The new document will be issued to those renewing or applying for a passport from October 2019.
Mrs May said on Twitter: "The UK passport is an expression of our independence and sovereignty - symbolising our citizenship of a proud, great nation. That's why we have announced that the iconic #bluepassport will return after we leave the European Union in 2019."
The news - revealed by The Sun newspaper on Friday - was also welcomed by UKIP, whose Welsh MEP Nathan Gill said it was a "stunning Brexit victory" for the newspaper and for his former party leader Nigel Farage.
He said Mr Farage had "spent the entire Referendum Campaign brandishing his beaten up EU passport demanding a British one".
Monmouth Conservative MP David Davies said it was "great ... fantastic news".
"I'm absolutely delighted with the return of the blue passports," he told BBC Wales.
"It harks back to a time when Britain was independent of the EU - I think it's a harbinger of good times to come."
However, Welsh Labour and Plaid Cymru politicians questioned the UK government's priorities in light of fears that Brexit could affect people's freedom of movement.
Gower Labour MP Tonia Antoniazzi tweeted: "Another huge waste of the UK's money on things we really don't need - that's Tory Austerity for you".
Labour AM and Welsh Government minister Rebecca Evans replied to her colleague, saying: "Lush. We can stroke and admire them for endless hours in those lovely long passport control queues."

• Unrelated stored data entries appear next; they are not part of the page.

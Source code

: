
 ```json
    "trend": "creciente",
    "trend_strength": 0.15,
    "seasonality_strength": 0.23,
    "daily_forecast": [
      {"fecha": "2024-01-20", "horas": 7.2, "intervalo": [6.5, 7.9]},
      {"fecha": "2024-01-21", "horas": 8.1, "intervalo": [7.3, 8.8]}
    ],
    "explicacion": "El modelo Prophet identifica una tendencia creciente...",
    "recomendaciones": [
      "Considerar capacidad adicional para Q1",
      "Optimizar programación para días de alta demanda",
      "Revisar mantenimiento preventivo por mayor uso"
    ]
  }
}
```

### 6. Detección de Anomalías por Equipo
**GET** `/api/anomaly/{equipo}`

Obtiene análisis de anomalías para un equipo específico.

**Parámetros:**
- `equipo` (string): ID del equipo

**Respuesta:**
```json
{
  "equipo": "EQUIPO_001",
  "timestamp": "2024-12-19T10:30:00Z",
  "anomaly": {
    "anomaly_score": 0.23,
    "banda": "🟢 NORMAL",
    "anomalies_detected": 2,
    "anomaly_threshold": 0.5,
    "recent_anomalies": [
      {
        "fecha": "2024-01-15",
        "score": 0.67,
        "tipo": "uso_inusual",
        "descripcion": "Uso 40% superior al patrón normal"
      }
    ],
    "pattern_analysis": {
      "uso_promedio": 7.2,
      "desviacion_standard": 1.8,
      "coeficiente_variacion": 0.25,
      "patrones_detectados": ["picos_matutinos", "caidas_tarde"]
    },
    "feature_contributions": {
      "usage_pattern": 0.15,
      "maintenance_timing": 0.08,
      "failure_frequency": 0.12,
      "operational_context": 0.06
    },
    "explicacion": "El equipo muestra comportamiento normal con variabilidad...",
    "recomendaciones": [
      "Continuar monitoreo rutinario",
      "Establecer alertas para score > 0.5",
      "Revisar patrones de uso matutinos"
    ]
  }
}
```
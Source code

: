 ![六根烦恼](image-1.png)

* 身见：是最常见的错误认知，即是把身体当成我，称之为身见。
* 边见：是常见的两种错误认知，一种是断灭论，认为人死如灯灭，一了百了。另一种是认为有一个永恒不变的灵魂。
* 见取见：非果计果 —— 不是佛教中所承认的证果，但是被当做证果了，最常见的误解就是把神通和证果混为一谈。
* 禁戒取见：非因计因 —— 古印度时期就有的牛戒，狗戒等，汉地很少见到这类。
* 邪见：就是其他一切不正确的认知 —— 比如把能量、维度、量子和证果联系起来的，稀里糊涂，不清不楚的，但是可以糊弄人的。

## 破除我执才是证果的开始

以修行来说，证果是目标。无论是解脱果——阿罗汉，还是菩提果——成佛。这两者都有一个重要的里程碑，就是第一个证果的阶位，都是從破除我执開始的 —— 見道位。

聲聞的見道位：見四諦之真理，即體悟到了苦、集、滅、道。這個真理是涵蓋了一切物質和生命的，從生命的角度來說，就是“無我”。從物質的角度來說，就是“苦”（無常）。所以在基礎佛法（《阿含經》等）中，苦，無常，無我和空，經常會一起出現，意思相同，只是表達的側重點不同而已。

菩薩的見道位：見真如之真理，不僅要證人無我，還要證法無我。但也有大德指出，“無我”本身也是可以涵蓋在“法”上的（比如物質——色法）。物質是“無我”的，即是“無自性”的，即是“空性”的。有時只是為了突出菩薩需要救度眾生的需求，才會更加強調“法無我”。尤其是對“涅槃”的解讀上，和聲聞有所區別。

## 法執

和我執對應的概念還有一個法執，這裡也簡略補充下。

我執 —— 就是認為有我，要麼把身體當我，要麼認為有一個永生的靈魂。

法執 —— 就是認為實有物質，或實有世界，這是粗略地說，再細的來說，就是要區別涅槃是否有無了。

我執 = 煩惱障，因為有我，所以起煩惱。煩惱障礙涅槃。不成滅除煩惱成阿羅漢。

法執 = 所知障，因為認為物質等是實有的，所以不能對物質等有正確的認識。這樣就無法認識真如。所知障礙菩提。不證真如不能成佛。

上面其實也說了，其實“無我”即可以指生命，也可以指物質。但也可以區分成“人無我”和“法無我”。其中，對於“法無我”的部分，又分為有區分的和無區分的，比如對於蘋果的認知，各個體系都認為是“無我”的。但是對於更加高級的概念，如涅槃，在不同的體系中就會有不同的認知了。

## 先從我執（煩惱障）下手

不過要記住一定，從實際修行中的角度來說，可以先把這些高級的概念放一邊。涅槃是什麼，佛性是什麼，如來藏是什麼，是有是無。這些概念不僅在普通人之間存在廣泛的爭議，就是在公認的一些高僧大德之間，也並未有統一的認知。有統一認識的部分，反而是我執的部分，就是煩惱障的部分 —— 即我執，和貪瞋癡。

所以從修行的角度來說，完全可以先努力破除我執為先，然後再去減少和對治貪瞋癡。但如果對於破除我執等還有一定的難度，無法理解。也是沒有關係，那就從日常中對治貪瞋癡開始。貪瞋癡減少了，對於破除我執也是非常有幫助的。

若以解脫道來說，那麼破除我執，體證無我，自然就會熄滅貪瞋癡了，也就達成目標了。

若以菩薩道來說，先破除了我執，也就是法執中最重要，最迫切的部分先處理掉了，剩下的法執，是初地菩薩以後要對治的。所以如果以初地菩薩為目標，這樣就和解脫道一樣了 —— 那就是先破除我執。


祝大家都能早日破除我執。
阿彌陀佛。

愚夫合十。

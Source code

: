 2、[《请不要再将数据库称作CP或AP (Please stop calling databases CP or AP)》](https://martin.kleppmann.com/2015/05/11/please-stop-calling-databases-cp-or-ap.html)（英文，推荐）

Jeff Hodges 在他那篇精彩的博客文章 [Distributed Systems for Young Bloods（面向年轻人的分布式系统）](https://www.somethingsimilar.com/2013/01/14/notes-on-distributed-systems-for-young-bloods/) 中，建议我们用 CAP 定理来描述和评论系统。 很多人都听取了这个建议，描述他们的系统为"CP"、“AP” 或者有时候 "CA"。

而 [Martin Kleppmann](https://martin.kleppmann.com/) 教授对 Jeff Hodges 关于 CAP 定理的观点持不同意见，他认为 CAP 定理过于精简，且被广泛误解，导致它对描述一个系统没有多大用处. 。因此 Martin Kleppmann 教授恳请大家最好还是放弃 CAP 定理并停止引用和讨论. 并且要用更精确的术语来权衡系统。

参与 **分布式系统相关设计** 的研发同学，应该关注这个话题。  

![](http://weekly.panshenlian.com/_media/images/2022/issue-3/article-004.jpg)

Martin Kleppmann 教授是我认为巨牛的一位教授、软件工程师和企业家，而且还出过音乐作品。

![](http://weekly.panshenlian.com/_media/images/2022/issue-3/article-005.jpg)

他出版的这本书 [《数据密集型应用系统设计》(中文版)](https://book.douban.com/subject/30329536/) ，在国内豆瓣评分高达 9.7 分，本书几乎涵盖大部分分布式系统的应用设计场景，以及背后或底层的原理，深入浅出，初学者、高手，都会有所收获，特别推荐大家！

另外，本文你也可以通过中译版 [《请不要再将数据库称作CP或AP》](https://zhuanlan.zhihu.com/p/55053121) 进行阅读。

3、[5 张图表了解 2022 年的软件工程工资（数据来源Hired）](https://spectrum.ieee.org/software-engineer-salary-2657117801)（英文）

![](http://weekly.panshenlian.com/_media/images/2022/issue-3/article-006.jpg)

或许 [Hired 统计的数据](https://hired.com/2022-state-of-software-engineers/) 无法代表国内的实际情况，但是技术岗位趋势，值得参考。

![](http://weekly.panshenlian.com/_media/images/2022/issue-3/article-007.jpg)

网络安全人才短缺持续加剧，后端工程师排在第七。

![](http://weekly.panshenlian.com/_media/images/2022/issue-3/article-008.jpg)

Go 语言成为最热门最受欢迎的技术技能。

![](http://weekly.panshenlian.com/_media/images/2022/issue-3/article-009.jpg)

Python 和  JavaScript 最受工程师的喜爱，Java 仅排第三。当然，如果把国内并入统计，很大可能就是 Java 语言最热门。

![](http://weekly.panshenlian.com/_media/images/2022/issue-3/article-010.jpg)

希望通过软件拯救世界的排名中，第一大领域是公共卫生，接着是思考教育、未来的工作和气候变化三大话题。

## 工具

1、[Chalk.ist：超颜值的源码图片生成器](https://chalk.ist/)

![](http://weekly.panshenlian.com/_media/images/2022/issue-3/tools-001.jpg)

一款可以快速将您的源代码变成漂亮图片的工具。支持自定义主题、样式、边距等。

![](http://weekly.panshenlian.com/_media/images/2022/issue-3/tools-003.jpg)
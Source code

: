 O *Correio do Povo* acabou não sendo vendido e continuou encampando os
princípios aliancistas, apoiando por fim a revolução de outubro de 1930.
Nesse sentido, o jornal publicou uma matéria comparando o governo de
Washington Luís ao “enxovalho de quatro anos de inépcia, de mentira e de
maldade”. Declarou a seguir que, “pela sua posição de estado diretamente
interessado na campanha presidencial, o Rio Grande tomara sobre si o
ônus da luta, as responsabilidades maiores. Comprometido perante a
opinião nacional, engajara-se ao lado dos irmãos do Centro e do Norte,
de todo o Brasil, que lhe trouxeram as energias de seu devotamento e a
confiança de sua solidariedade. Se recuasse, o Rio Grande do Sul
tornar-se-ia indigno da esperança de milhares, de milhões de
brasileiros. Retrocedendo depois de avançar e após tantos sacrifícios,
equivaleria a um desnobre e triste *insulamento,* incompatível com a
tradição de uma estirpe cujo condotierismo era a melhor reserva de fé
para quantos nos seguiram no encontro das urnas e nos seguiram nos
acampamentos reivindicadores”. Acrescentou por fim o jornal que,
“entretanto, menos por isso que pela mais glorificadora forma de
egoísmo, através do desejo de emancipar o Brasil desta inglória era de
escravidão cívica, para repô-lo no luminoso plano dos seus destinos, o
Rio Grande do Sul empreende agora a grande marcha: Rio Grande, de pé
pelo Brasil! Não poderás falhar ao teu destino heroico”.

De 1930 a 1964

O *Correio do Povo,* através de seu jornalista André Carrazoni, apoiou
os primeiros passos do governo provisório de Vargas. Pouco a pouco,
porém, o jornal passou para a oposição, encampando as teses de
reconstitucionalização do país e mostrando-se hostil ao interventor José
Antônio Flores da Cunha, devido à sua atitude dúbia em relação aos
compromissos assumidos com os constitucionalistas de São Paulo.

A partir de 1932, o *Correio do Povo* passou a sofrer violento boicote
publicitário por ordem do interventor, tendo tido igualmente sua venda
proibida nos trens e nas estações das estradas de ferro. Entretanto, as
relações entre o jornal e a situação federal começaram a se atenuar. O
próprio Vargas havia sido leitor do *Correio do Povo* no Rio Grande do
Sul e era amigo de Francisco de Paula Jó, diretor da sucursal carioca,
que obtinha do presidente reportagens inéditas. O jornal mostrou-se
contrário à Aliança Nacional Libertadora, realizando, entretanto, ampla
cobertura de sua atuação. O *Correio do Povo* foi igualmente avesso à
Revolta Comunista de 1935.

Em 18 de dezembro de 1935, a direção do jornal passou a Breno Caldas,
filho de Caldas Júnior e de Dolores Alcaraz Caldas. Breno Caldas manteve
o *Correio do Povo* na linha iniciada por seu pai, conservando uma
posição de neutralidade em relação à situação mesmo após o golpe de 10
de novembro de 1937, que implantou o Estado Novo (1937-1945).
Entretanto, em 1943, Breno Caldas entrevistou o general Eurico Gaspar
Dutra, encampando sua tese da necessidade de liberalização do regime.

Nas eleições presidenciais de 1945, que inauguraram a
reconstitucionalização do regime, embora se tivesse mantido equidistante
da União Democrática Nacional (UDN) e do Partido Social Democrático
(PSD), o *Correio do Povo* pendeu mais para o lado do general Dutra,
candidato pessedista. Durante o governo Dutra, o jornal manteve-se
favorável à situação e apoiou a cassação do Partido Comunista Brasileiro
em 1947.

Welsh Labour's Counsel General Jeremy Miles also made light of the situation, saying: "Pity those poor EU passengers burdened with their burgundy passports, as they speed past us in the border control queue."
Plaid Cymru AM Simon Thomas commented: "I'm 54 next week but have only had a EU passport. What the hell is this nostalgic dross."
Welsh Labour AM Lee Waters said: "Few under 40 remember blue passport. This move symbolises the nostalgia driven agenda of drivel from the #Brexit campaign."
His party colleague, local government minister Alun Davies, claimed the passport would be made in Germany - "the real reflection of the Brexit fraud".
Another Plaid Cymru AM, Rhun ap Iorwerth, pushed the debate further, saying he wanted to have a Welsh passport.
"My national identity is Welsh - whether that UK passport is purple or blue makes not a bit of difference to me," he told the Dot Davies programme on BBC Radio Wales.
"What's important to me is what kind of future we can offer the people of Wales - our young people who are facing an uncertain future this Christmas.
"People talking about blue passports doesn't give them jobs, doesn't put food on the table."